William Hill sees profits dive and closes shops

 
Feeling blue: Chelsea beat Arsenal 6-0 at home on March 22 to further punish the bookie Photo: AFP/Getty
AFP Getty
Russell Lynch25 April 2014

William Hill counted the cost of another battering from punters today as the bookmaker responded to the Chancellor’s Budget raid on the industry with sweeping store closures and the loss of 420 jobs.

The bookie’s first-quarter operating profits sank 14% on last year after two golden weekends for gamblers when a host of football favourites won, costing the industry a fortune in payouts on winning accumulator bets.

William Hill lost £13 million in one week in early January and suffered almost as badly on the weekend of March 22, when 13 favourites won.

Chief executive Ralph Topping said: “We’d performed really strongly after week two. Online made back what it had lost and we were clawing back a good amount of the hit to retail. And then we got hit again.”

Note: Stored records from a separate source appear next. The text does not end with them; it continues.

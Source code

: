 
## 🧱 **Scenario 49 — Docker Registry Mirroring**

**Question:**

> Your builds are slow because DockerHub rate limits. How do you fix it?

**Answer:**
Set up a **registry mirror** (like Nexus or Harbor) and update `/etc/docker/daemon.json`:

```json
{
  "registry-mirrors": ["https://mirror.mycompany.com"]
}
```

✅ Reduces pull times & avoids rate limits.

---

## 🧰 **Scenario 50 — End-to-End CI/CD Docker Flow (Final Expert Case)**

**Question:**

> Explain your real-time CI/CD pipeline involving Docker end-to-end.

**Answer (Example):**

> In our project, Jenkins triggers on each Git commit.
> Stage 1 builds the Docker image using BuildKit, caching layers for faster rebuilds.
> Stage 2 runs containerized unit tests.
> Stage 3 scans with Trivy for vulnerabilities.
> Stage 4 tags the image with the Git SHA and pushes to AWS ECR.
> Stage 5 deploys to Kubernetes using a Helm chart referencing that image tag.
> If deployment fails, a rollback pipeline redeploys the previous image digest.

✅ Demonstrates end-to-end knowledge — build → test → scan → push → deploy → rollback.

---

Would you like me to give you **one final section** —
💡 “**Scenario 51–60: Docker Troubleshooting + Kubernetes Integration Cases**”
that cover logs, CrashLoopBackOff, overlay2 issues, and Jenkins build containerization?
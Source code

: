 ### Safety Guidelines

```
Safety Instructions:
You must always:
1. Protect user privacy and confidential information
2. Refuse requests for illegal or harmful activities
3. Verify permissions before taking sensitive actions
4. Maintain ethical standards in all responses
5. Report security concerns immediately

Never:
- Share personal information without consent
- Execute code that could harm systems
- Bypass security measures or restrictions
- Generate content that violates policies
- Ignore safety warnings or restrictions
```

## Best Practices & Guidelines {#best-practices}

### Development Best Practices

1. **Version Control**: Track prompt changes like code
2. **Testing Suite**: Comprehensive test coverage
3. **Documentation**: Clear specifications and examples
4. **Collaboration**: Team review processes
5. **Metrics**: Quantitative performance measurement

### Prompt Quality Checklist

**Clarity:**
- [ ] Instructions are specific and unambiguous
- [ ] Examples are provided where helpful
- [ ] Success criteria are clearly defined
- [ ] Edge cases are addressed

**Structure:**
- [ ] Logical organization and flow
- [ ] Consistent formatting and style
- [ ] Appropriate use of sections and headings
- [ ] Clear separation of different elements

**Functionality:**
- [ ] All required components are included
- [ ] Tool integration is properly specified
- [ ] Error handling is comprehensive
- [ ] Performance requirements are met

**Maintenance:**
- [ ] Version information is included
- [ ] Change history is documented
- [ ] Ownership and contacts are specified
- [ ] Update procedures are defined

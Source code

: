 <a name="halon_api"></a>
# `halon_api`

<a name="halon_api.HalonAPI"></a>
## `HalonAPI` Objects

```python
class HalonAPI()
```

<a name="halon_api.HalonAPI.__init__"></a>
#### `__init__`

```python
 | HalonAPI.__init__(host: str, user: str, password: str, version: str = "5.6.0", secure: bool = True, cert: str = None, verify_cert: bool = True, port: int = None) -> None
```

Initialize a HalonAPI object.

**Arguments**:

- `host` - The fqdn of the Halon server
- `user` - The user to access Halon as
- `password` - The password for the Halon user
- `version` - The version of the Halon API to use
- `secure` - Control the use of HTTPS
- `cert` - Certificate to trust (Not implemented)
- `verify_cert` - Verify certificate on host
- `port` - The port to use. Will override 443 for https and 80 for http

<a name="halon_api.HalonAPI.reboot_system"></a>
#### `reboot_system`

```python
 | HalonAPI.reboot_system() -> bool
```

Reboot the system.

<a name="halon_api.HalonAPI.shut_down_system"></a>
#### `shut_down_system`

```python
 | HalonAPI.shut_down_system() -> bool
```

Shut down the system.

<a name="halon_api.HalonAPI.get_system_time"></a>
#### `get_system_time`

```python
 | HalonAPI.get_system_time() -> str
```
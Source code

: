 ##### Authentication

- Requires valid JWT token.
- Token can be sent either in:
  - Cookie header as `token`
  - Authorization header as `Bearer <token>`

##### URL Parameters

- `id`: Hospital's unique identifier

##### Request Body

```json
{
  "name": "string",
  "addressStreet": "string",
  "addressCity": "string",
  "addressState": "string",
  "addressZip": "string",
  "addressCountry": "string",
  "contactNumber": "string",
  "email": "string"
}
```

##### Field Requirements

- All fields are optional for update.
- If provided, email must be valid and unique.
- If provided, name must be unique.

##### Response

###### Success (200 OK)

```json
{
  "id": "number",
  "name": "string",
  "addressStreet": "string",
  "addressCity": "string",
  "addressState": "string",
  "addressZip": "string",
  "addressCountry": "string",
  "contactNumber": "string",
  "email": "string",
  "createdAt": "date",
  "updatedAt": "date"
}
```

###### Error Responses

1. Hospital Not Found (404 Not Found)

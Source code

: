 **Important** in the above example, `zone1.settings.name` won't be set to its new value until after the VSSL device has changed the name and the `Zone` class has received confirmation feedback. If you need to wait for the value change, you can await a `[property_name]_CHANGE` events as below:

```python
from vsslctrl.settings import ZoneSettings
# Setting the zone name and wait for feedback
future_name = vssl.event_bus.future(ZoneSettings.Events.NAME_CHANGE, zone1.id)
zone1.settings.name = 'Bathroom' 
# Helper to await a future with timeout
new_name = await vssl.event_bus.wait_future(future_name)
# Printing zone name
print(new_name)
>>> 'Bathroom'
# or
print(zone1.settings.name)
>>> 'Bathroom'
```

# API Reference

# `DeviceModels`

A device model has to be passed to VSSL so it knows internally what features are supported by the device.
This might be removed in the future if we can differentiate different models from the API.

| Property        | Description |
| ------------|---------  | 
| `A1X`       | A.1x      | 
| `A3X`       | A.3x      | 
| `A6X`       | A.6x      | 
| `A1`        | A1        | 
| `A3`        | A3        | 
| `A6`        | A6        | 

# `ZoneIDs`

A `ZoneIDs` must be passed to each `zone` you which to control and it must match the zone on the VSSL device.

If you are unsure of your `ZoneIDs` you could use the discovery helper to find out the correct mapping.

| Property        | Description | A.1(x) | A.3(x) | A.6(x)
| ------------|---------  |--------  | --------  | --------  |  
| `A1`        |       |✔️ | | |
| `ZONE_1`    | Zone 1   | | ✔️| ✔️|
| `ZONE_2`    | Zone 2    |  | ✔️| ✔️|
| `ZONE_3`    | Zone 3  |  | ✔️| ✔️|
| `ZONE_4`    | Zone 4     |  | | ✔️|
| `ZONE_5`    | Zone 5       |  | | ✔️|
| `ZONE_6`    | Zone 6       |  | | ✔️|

Topping revealed plans to close 109 shops following the Government’s surprise hike in duties on controversial gaming machines, which the bookie estimates will cost it £22 million. “We fully expect other companies in the industry to be in a similar position,” he told analysts.

He added that women, part-time workers and young workers would bear the brunt of the staff cuts.

“Both groups are Government targets. All of them have lower-than-average opportunities to find other jobs. That is the basic reality,” he warned.